* PROBLEM *
Locate every line in the records below that contains the word "byte", and copy each one.

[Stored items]
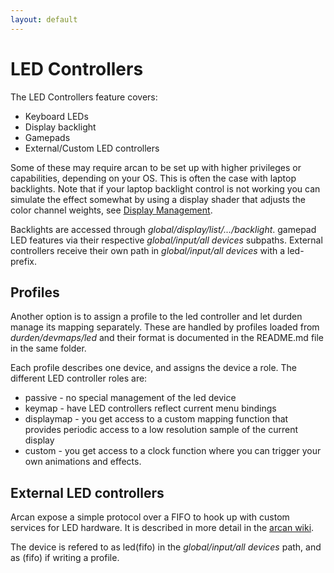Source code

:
 ```yaml
---
layout: default
---
```


# LED Controllers
The LED Controllers feature covers:

- Keyboard LEDs
- Display backlight
- Gamepads
- External/Custom LED controllers

Some of these may require arcan to be set up with higher privileges or
capabilities, depending on your OS. This is often the case with laptop
backlights. Note that if your laptop backlight control is not working you can
simulate the effect somewhat by using a display shader that adjusts the color
channel weights, see [Display Management](display).

Backlights are accessed through <i>global/display/list/.../backlight</i>.
gamepad LED features via their respective
<i>global/input/all devices</i> subpaths. External controllers receive their
own path in <i>global/input/all devices</i> with a led- prefix.

## Profiles
Another option is to assign a profile to the led controller and let durden
manage its mapping separately. These are handled by profiles loaded from
<i>durden/devmaps/led</i> and their format is documented in the README.md
file in the same folder.

Each profile describes one device, and assigns the device a role. The
different LED controller roles are:

* passive - no special management of the led device
* keymap - have LED controllers reflect current menu bindings
* displaymap - you get access to a custom mapping function that provides
  periodic access to a low resolution sample of the current display
* custom - you get access to a clock function where you can trigger your
  own animations and effects.

## External LED controllers

Arcan expose a simple protocol over a FIFO to hook up with custom
services for LED hardware. It is described in more detail in the
[arcan wiki](https://github.com/letoram/arcan/wiki/LED-Controllers).

The device is refered to as led(fifo) in the <i>global/input/all devices</i>
path, and as (fifo) if writing a profile.
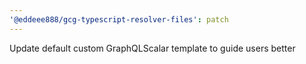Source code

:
 ```yaml
---
'@eddeee888/gcg-typescript-resolver-files': patch
---
```


Update default custom GraphQLScalar template to guide users better
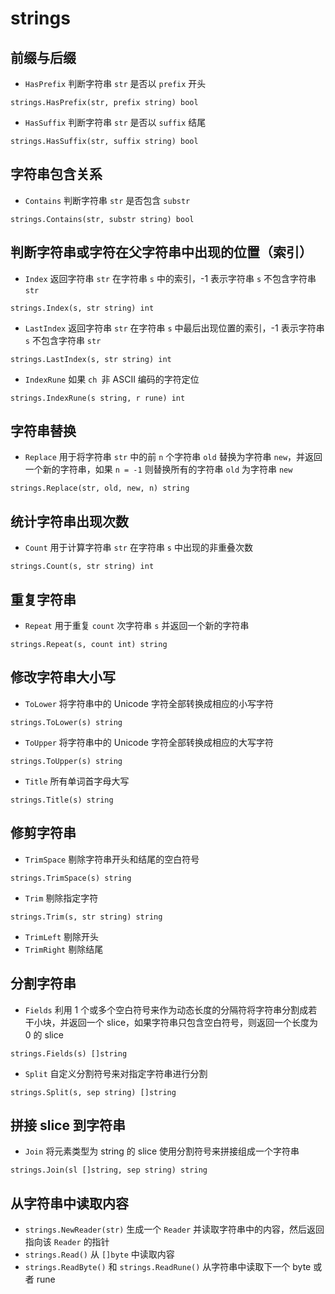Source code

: # strings

## 前缀与后缀

- `HasPrefix` 判断字符串 `str` 是否以 `prefix` 开头

```
strings.HasPrefix(str, prefix string) bool
```

- `HasSuffix` 判断字符串 `str` 是否以 `suffix` 结尾

```
strings.HasSuffix(str, suffix string) bool
```

## 字符串包含关系

- `Contains` 判断字符串 `str` 是否包含 `substr`

```
strings.Contains(str, substr string) bool
```

## 判断字符串或字符在父字符串中出现的位置（索引）

- `Index` 返回字符串 `str` 在字符串 `s` 中的索引，-1 表示字符串 `s` 不包含字符串 `str`

```
strings.Index(s, str string) int
```

- `LastIndex` 返回字符串 `str` 在字符串 `s` 中最后出现位置的索引，-1 表示字符串 `s` 不包含字符串 `str`

```
strings.LastIndex(s, str string) int
```

- `IndexRune` 如果 `ch `非 ASCII 编码的字符定位

```
strings.IndexRune(s string, r rune) int
```

## 字符串替换

- `Replace` 用于将字符串 `str` 中的前 `n` 个字符串 `old` 替换为字符串 `new`，并返回一个新的字符串，如果 `n = -1` 则替换所有的字符串 `old` 为字符串 `new`

```
strings.Replace(str, old, new, n) string
```

## 统计字符串出现次数

- `Count` 用于计算字符串 `str` 在字符串 `s` 中出现的非重叠次数

```
strings.Count(s, str string) int
```

## 重复字符串

- `Repeat` 用于重复 `count` 次字符串 `s` 并返回一个新的字符串

```
strings.Repeat(s, count int) string
```

## 修改字符串大小写

- `ToLower` 将字符串中的 Unicode 字符全部转换成相应的小写字符

```
strings.ToLower(s) string
```

- `ToUpper` 将字符串中的 Unicode 字符全部转换成相应的大写字符

```
strings.ToUpper(s) string
```

- `Title` 所有单词首字母大写

```
strings.Title(s) string
```

## 修剪字符串

- `TrimSpace` 剔除字符串开头和结尾的空白符号

```
strings.TrimSpace(s) string
```

- `Trim` 剔除指定字符

```
strings.Trim(s, str string) string
```

- `TrimLeft` 剔除开头
- `TrimRight` 剔除结尾

## 分割字符串

- `Fields` 利用 1 个或多个空白符号来作为动态长度的分隔符将字符串分割成若干小块，并返回一个 slice，如果字符串只包含空白符号，则返回一个长度为 0 的 slice

```
strings.Fields(s) []string
```

- `Split` 自定义分割符号来对指定字符串进行分割

```
strings.Split(s, sep string) []string
```

## 拼接 slice 到字符串

- `Join` 将元素类型为 string 的 slice 使用分割符号来拼接组成一个字符串

```
strings.Join(sl []string, sep string) string
```

## 从字符串中读取内容

- `strings.NewReader(str)` 生成一个 `Reader` 并读取字符串中的内容，然后返回指向该 `Reader` 的指针
- `strings.Read()` 从 `[]byte` 中读取内容
- `strings.ReadByte()` 和 `strings.ReadRune()` 从字符串中读取下一个 byte 或者 rune
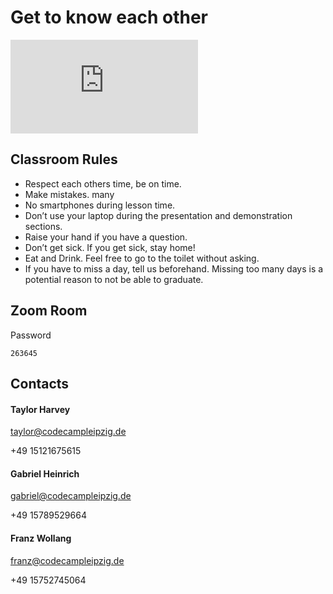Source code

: # Get to know each other

<iframe src="https://docs.google.com/presentation/d/e/2PACX-1vShLmy1I92KXo-K_TP-qUQslEXbI4Q8sjPcrJce0sN-1msG7DpJMUJNIxakSAB3WlfmHqDGNtN6B2gg/embed?start=false&loop=false" frameborder="0" 
class="google-slides" allowfullscreen="true" mozallowfullscreen="true" webkitallowfullscreen="true"></iframe>

## Classroom Rules

- Respect each others time, be on time.
- Make mistakes. many
- No smartphones during lesson time.
- Don’t use your laptop during the presentation and demonstration sections.
- Raise your hand if you have a question.
- Don’t get sick. If you get sick, stay home!
- Eat and Drink. Feel free to go to the toilet without asking.
- If you have to miss a day, tell us beforehand. Missing too many days is a potential reason to not be able to graduate.

## Zoom Room

Password

```none
263645
```

## Contacts

#### Taylor Harvey

taylor@codecampleipzig.de

+49 15121675615‬

#### Gabriel Heinrich

gabriel@codecampleipzig.de

+49 15789529664

#### Franz Wollang

franz@codecampleipzig.de

+49 ‭15752745064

* REPLY *
- `strings.Read()` 从 `[]byte` 中读取内容
- `strings.ReadByte()` 和 `strings.ReadRune()` 从字符串中读取下一个 byte 或者 rune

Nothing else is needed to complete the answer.